CP2K MPI/OpenMP-hybrid Execution (PSMP)

Overview

CP2K's grid-based calculation as well as DBCSR's block sparse matrix multiplication (Cannon algorithm) prefer a square-number for the total rank-count (2d communication pattern). This is not to be obfuscated with a Power-of-Two (POT) rank-count that usually leads to trivial work distribution (MPI).

It can be more efficient to leave CPU-cores unused in order to achieve this square-number property rather than using all cores with a "non-preferred" total rank-count (sometimes a frequency upside over an "all-core turbo" emphasizes this property further). Counter-intuitively, even an unbalanced rank-count per node i.e., different rank-counts per socket can be an advantage. Pinning MPI processes and placing threads requires extra care to be taken on a per-node basis to load a dual-socket system in a balanced fashion or to setup space between ranks for the OpenMP threads.
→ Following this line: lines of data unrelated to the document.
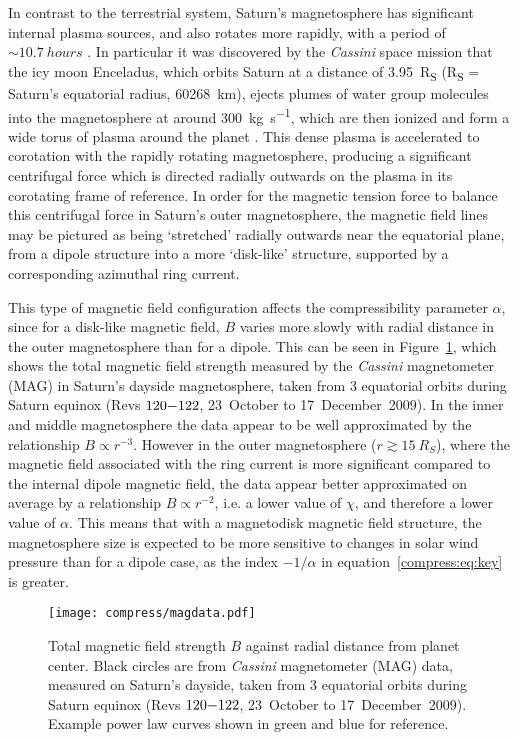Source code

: In contrast to the terrestrial system, Saturn's magnetosphere has significant internal plasma sources, and also rotates more rapidly, with a period of ${\sim}\SI{10.7}{hours}$ \citep{desch1981}. In particular it was discovered by the \textit{Cassini} space mission that the icy moon Enceladus, which orbits Saturn at a distance of \SI{3.95}{R_S} (\si{R_S} = Saturn's equatorial radius, \SI{60268}{km}), ejects plumes of water group molecules into the magnetosphere at around \SI{300}{kg s^{-1}}, which are then ionized and form a wide torus of plasma around the planet \citep{dougherty2006, tokar2006, bagenal2011}. This dense plasma is accelerated to corotation with the rapidly rotating magnetosphere, producing a significant centrifugal force which is directed radially outwards on the plasma in its corotating frame of reference. In order for the magnetic tension force to balance this centrifugal force in Saturn's outer magnetosphere, the magnetic field lines may be pictured as being `stretched' radially outwards near the equatorial plane, from a dipole structure into a more `disk-like' structure, supported by a corresponding azimuthal ring current.

This type of magnetic field configuration affects the compressibility parameter $\alpha$, since for a disk-like magnetic field, $B$ varies more slowly with radial distance in the outer magnetosphere than for a dipole. This can be seen in Figure~\ref{compress:fig:magdata}, which shows the total magnetic field strength measured by the \textit{Cassini} magnetometer (MAG) \citep{dougherty2004} in Saturn's dayside magnetosphere, taken from 3 equatorial orbits during Saturn equinox (Revs $120{\--}122$, 23~October to 17~December~2009). In the inner and middle magnetosphere the data appear to be well approximated by the relationship $B \propto r^{-3}$. However in the outer magnetosphere ($r \gtrsim \SI{15}{R_S}$), where the magnetic field associated with the ring current is more significant compared to the internal dipole magnetic field, the data appear better approximated on average by a relationship $B \propto r^{-2}$, i.e. a lower value of $\chi$, and therefore a lower value of $\alpha$. This means that with a magnetodisk magnetic field structure, the magnetosphere size is expected to be more sensitive to changes in solar wind pressure than for a dipole case, as the index $-1/\alpha$ in equation~\ref{compress:eq:key} is greater.
\begin{figure}
\centering
\noindent\texttt{[image: compress/magdata.pdf]}
\caption[Equatorial magnetic field data from \textit{Cassini} MAG.]{Total magnetic field strength $B$ against radial distance from planet center. Black circles are from \textit{Cassini} magnetometer (MAG) data, measured on Saturn's dayside, taken from 3 equatorial orbits during Saturn equinox (Revs $120{\--}122$, 23~October to 17~December~2009). Example power law curves shown in green and blue for reference.}
\label{compress:fig:magdata}
\end{figure}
Because of the above-mentioned complexity, a script for planning MPI/OpenMP-hybrid execution (plan.sh) is available. Here is a first example for running the PSMP-binary on an SMP-enabled (Hyperthreads) dual-socket system with 24 cores per processor/socket (96 hardware threads in total). At first, a run with 48 ranks and 2 threads per core comes to the mind (48x2). However, for instance 16 ranks with 6 threads per rank can be better for performance (16x6). To easily place the ranks, Intel MPI is used:

mpirun -np 16 \
  -genv I_MPI_PIN_DOMAIN=auto -genv I_MPI_PIN_ORDER=bunch \
  -genv OMP_PLACES=threads -genv OMP_PROC_BIND=SPREAD \
  -genv OMP_NUM_THREADS=6 \
  exe/Linux-x86-64-intelx/cp2k.psmp workload.inp

Note: For hybrid codes, I_MPI_PIN_DOMAIN=auto is recommended as it spaces the ranks according to the number of OpenMP threads (OMP_NUM_THREADS). It is not necessary and not recommended to build a rather complicated I_MPI_PIN_PROCESSOR_LIST for hybrid codes (MPI plus OpenMP). To display and to log the pinning and thread affinization at the startup of an application, I_MPI_DEBUG=4 can be used with no performance penalty. The recommended I_MPI_PIN_ORDER=bunch ensures that ranks per node are split as even as possible with respect to sockets (e.g., 36 ranks on a 2x20-core system are put in 2x18 ranks instead of 20+16 ranks).

To achieve a similar placement with OpenMPI, ranks are mapped to "execution slots" (--map-by slot) along with specifying the number of processing elements (PE). By default, execution slots are counted in number of physical cores which yields --map-by slot:PE=3 for the same system (mentioned above).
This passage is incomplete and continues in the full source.